Banging through my head when I sit in the bath are the things I wish to say. I have speeches and dialogues rehearsed til I know them by heart, I have been brought to tears through the things I want to say, to write, to make other people understand. But rarely does it become matter. I say the words, but words don’t rest, they are there and then they are gone, and unless someone else hears them, they mightn’t have existed at all. I hold the pen, but it feels unpleasantly clunky and tangled in my hands, and I can’t quite get the flow from my head to my hand. Imagine blood flowing from the brain, down the arm and through the pen in words, scratched in narrow lines on the page. That’s what I like to picture.

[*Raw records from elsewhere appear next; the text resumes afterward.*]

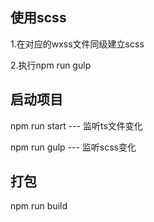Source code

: ## 使用scss
1.在对应的wxss文件同级建立scss

2.执行npm run gulp

## 启动项目
npm run start  --- 监听ts文件变化
 
npm run gulp   --- 监听scss变化

## 打包
npm run build
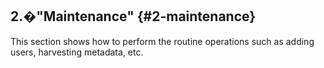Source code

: ## 2.�&quot;Maintenance&quot; {#2-maintenance}

This section shows how to perform the routine operations such as adding users, harvesting metadata, etc.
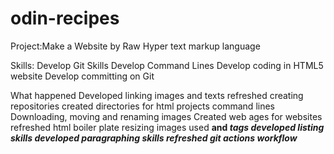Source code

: # odin-recipes
Project:Make a Website by Raw Hyper text markup language

Skills:
Develop Git Skills
Develop Command Lines
Develop coding in HTML5 website
Develop committing on Git


What happened
Developed linking images and texts
refreshed creating repositories
created directories for html projects command lines
Downloading, moving and renaming images
Created web ages for websites
refreshed html boiler plate
resizing images
used <strong> and <em> tags
developed listing skills
developed paragraphing skills
refreshed git actions workflow

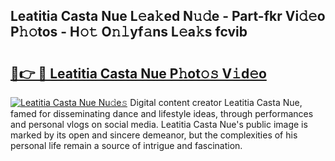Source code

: ## Leatitia Casta Nue L𝚎a𝚔ed N𝚞𝚍e - Part-fkr Vi𝚍𝚎o P𝚑𝚘tos - H𝚘𝚝 O𝚗𝚕yf𝚊ns L𝚎a𝚔s fcvib

# <h2><a href="http://kf7s29i.oniu.top/?m=Leatitia+Casta+Nue">🔗👉 🔴 Leatitia Casta Nue P𝚑ot𝚘𝚜 V𝚒d𝚎o</a></h2>

[![Leatitia Casta Nue Nu𝚍e𝚜](https://i.imgur.com/0qMVB7G.gif)](http://kf7s29i.oniu.top/?m=Leatitia+Casta+Nue)
Digital content creator Leatitia Casta Nue, famed for disseminating dance and lifestyle ideas, through performances and personal vlogs on social media. Leatitia Casta Nue's public image is marked by its open and sincere demeanor, but the complexities of his personal life remain a source of intrigue and fascination.  
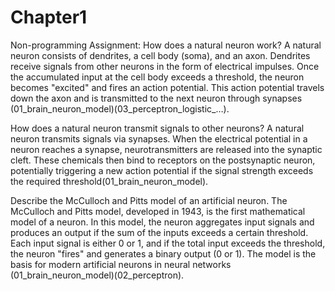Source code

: # Chapter1
Non-programming Assignment:
How does a natural neuron work? A natural neuron consists of dendrites, a cell body (soma), and an axon. Dendrites receive signals from other neurons in the form of electrical impulses. Once the accumulated input at the cell body exceeds a threshold, the neuron becomes "excited" and fires an action potential. This action potential travels down the axon and is transmitted to the next neuron through synapses​(01_brain_neuron_model)​(03_perceptron_logistic_…).

How does a natural neuron transmit signals to other neurons? A natural neuron transmits signals via synapses. When the electrical potential in a neuron reaches a synapse, neurotransmitters are released into the synaptic cleft. These chemicals then bind to receptors on the postsynaptic neuron, potentially triggering a new action potential if the signal strength exceeds the required threshold​(01_brain_neuron_model).

Describe the McCulloch and Pitts model of an artificial neuron. The McCulloch and Pitts model, developed in 1943, is the first mathematical model of a neuron. In this model, the neuron aggregates input signals and produces an output if the sum of the inputs exceeds a certain threshold. Each input signal is either 0 or 1, and if the total input exceeds the threshold, the neuron "fires" and generates a binary output (0 or 1). The model is the basis for modern artificial neurons in neural networks​(01_brain_neuron_model)​(02_perceptron).

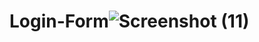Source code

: # Login-Form![Screenshot (11)](https://github.com/GaneshPawar02/Login-Form/assets/136563370/a90d2060-2624-47b0-9866-788cca714a75)
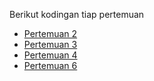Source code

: Berikut kodingan tiap pertemuan
<ul>
  <li>
    <a target="_blank" href="https://github.com/AjiNurAji/alpro-lanjut/tree/pertermuan_2">Pertemuan 2</a>
  </li>
  <li>
    <a target="_blank" href="https://github.com/AjiNurAji/alpro-lanjut/tree/pertermuan_3">Pertemuan 3</a>
  </li>
  </li>
  <li>
    <a target="_blank" href="https://github.com/AjiNurAji/alpro-lanjut/tree/pertermuan_4">Pertemuan 4</a>
  </li>
  </li>
  <li>
    <a target="_blank" href="https://github.com/AjiNurAji/alpro-lanjut/tree/pertermuan_6">Pertemuan 6</a>
  </li>
</ul>
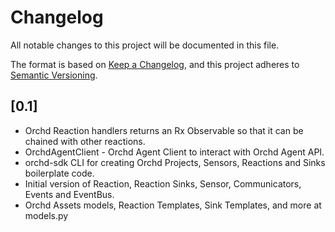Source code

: # Changelog
All notable changes to this project will be documented in this file.

The format is based on [Keep a Changelog](https://keepachangelog.com/en/1.0.0/),
and this project adheres to [Semantic Versioning](https://semver.org/spec/v2.0.0.html).

## [0.1]

- Orchd Reaction handlers returns an Rx Observable so that it can be chained with other reactions.
- OrchdAgentClient - Orchd Agent Client to interact with Orchd Agent API.
- orchd-sdk CLI for creating Orchd Projects, Sensors, Reactions and Sinks boilerplate code.
- Initial version of Reaction, Reaction Sinks, Sensor, Communicators, Events and EventBus.
- Orchd Assets models, Reaction Templates, Sink Templates, and more at models.py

The truth is, as my lecturer put it, is that poets and writers are not struck with impassioned and spontaneous brilliance, viscerally entrenching their work with the very physical and emotional core of their being. There is a process involved, a systematic and quite mathematical one. Examination, analysis and reduction of the material, a written page analysed and thought about, and then a re-examination, analysis and reduction of the material on the page. Followed by yet another picking over and deducting and adding up and taking away of lines, thoughts and so on. The poems, stories, songs, whatever are still most likely inspired by the writer’s own experiences, or at least something they’ve seen that has bred thought, otherwise they wouldn’t have such complicated views and feelings on the matter, or an interest to represent them. But the persistant criticising of the material, the selecting of emotions to portray, or the decision to leave out this thought because it doesn’t fit the metre in this form, but to include it in a different way which actually casts a very different light on the true tone, all this adds up to a sensation of an accountant getting the numbers to add up.
Quite cold hearted really, yes?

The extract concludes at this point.